## Instructions to follow
Starting at the line that holds "chains shows you", quote every line through the end of the records, both boundary lines included. Omit the pictures.

## Material for the task
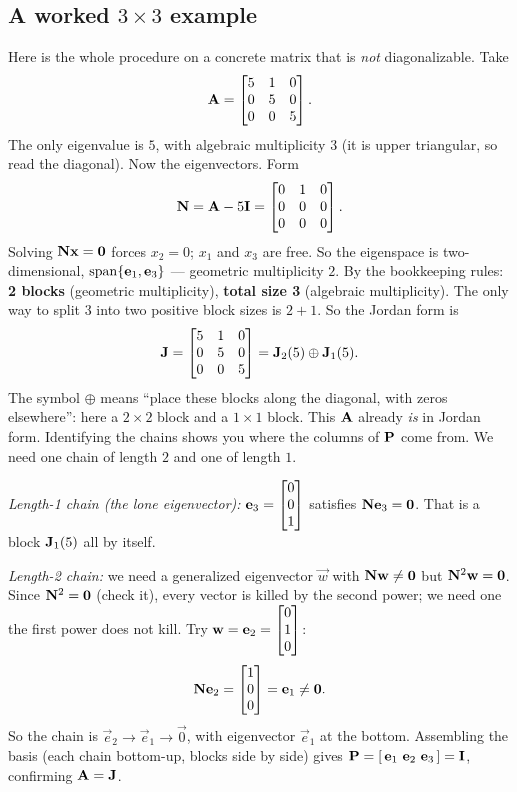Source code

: \subsection{A worked $3\times 3$ example}

Here is the whole procedure on a concrete matrix that is \emph{not} diagonalizable. Take
\[
\mathbf{A}=\begin{bmatrix}5&1&0\\0&5&0\\0&0&5\end{bmatrix}.
\]
The only eigenvalue is $5$, with algebraic multiplicity $3$ (it is upper triangular, so
read the diagonal). Now the eigenvectors. Form
\[
\mathbf{N}=\mathbf{A}-5\mathbf{I}=\begin{bmatrix}0&1&0\\0&0&0\\0&0&0\end{bmatrix}.
\]
Solving $\mathbf{N}\mathbf{x}=\mathbf{0}$ forces $x_2=0$; $x_1$ and $x_3$ are free. So the
eigenspace is two-dimensional, $\operatorname{span}\{\mathbf{e}_1,\mathbf{e}_3\}$ --- geometric multiplicity
$2$. By the bookkeeping rules: \textbf{2 blocks} (geometric multiplicity), \textbf{total
size 3} (algebraic multiplicity). The only way to split $3$ into two positive block
sizes is $2+1$. So the Jordan form is
\[
\mathbf{J}=\begin{bmatrix}5&1&0\\0&5&0\\0&0&5\end{bmatrix}
=\mathbf{J}_2(5)\oplus\mathbf{J}_1(5).
\]
The symbol $\oplus$ means ``place these blocks along the diagonal, with zeros
elsewhere'': here a $2\times2$ block and a $1\times1$ block. This $\mathbf{A}$ already
\emph{is} in Jordan form. Identifying the chains shows you
where the columns of $\mathbf{P}$ come from. We need one chain of length $2$ and one of
length $1$.

\emph{Length-1 chain (the lone eigenvector):} $\mathbf{e}_3=\begin{bmatrix}0\\0\\1\end{bmatrix}$ satisfies
$\mathbf{N}\mathbf{e}_3=\mathbf{0}$. That is a block $\mathbf{J}_1(5)$ all by itself.

\emph{Length-2 chain:} we need a generalized eigenvector $\vec{w}$ with
$\mathbf{N}\mathbf{w}\neq\mathbf{0}$ but $\mathbf{N}^2\mathbf{w}=\mathbf{0}$. Since $\mathbf{N}^2=\mathbf{0}$
(check it), every vector is killed by the second power; we need one the first power does
not kill. Try $\mathbf{w}=\mathbf{e}_2=\begin{bmatrix}0\\1\\0\end{bmatrix}$:
\[
\mathbf{N}\mathbf{e}_2=\begin{bmatrix}1\\0\\0\end{bmatrix}=\mathbf{e}_1\neq\mathbf{0}.
\]
So the chain is $\vec{e}_2\to\vec{e}_1\to\vec{0}$, with eigenvector $\vec{e}_1$ at the
bottom. Assembling the basis (each chain bottom-up, blocks side by side) gives
$\mat{P}=[\,\vec{e}_1\ \vec{e}_2\ \vec{e}_3\,]=\mat{I}$, confirming $\mathbf{A}=\mathbf{J}$.

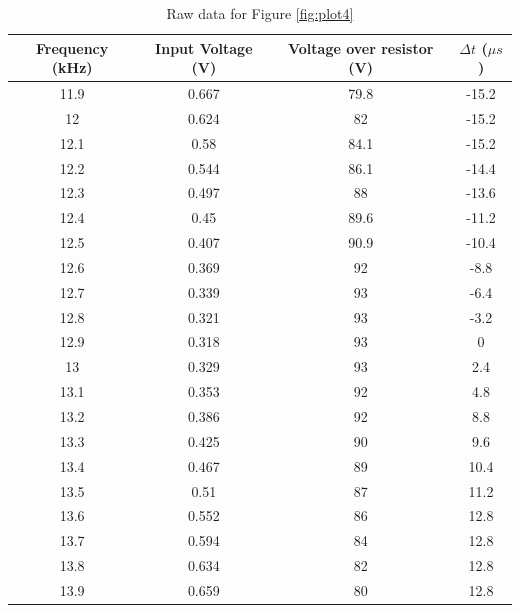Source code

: \documentclass{article}
\begin{document}
\begin{table}[H]
    \centering
    \begin{tabular}{c|c|c|c}
        Frequency (kHz) & Input Voltage (V) & Voltage over resistor (V) &
        $\Delta t$ ($\mu s$) \\
        \hline
        11.9	&	0.667	&	79.8	&	-15.2	\\
        12	&	0.624	&	82	&	-15.2	\\
        12.1	&	0.58	&	84.1	&	-15.2	\\
        12.2	&	0.544	&	86.1	&	-14.4	\\
        12.3	&	0.497	&	88	&	-13.6	\\
        12.4	&	0.45	&	89.6	&	-11.2	\\
        12.5	&	0.407	&	90.9	&	-10.4	\\
        12.6	&	0.369	&	92	&	-8.8	\\
        12.7	&	0.339	&	93	&	-6.4	\\
        12.8	&	0.321	&	93	&	-3.2	\\
        12.9	&	0.318	&	93	&	0	\\
        13	&	0.329	&	93	&	2.4	\\
        13.1	&	0.353	&	92	&	4.8	\\
        13.2	&	0.386	&	92	&	8.8	\\
        13.3	&	0.425	&	90	&	9.6	\\
        13.4	&	0.467	&	89	&	10.4	\\
        13.5	&	0.51	&	87	&	11.2	\\
        13.6	&	0.552	&	86	&	12.8	\\
        13.7	&	0.594	&	84	&	12.8	\\
        13.8	&	0.634	&	82	&	12.8	\\
        13.9	&	0.659	&	80	&	12.8	    
    \end{tabular}
    \caption{Raw data for Figure \ref{fig:plot4}}
    \label{fig:t4}
\end{table}
\end{document}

## Exercise output
\emph{is} in Jordan form. Identifying the chains shows you
where the columns of $\mathbf{P}$ come from. We need one chain of length $2$ and one of
length $1$.

\emph{Length-1 chain (the lone eigenvector):} $\mathbf{e}_3=\begin{bmatrix}0\\0\\1\end{bmatrix}$ satisfies
$\mathbf{N}\mathbf{e}_3=\mathbf{0}$. That is a block $\mathbf{J}_1(5)$ all by itself.

\emph{Length-2 chain:} we need a generalized eigenvector $\vec{w}$ with
$\mathbf{N}\mathbf{w}\neq\mathbf{0}$ but $\mathbf{N}^2\mathbf{w}=\mathbf{0}$. Since $\mathbf{N}^2=\mathbf{0}$
(check it), every vector is killed by the second power; we need one the first power does
not kill. Try $\mathbf{w}=\mathbf{e}_2=\begin{bmatrix}0\\1\\0\end{bmatrix}$:
\[
\mathbf{N}\mathbf{e}_2=\begin{bmatrix}1\\0\\0\end{bmatrix}=\mathbf{e}_1\neq\mathbf{0}.
\]
So the chain is $\vec{e}_2\to\vec{e}_1\to\vec{0}$, with eigenvector $\vec{e}_1$ at the
bottom. Assembling the basis (each chain bottom-up, blocks side by side) gives
$\mat{P}=[\,\vec{e}_1\ \vec{e}_2\ \vec{e}_3\,]=\mat{I}$, confirming $\mathbf{A}=\mathbf{J}$.

Source code

: \documentclass{article}
\begin{document}
\begin{table}[H]
    \centering
    \begin{tabular}{c|c|c|c}
        Frequency (kHz) & Input Voltage (V) & Voltage over resistor (V) &
        $\Delta t$ ($\mu s$) \\
        \hline
        11.9	&	0.667	&	79.8	&	-15.2	\\
        12	&	0.624	&	82	&	-15.2	\\
        12.1	&	0.58	&	84.1	&	-15.2	\\
        12.2	&	0.544	&	86.1	&	-14.4	\\
        12.3	&	0.497	&	88	&	-13.6	\\
        12.4	&	0.45	&	89.6	&	-11.2	\\
        12.5	&	0.407	&	90.9	&	-10.4	\\
        12.6	&	0.369	&	92	&	-8.8	\\
        12.7	&	0.339	&	93	&	-6.4	\\
        12.8	&	0.321	&	93	&	-3.2	\\
        12.9	&	0.318	&	93	&	0	\\
        13	&	0.329	&	93	&	2.4	\\
        13.1	&	0.353	&	92	&	4.8	\\
        13.2	&	0.386	&	92	&	8.8	\\
        13.3	&	0.425	&	90	&	9.6	\\
        13.4	&	0.467	&	89	&	10.4	\\
        13.5	&	0.51	&	87	&	11.2	\\
        13.6	&	0.552	&	86	&	12.8	\\
        13.7	&	0.594	&	84	&	12.8	\\
        13.8	&	0.634	&	82	&	12.8	\\
        13.9	&	0.659	&	80	&	12.8	    
    \end{tabular}
    \caption{Raw data for Figure \ref{fig:plot4}}
    \label{fig:t4}
\end{table}
\end{document}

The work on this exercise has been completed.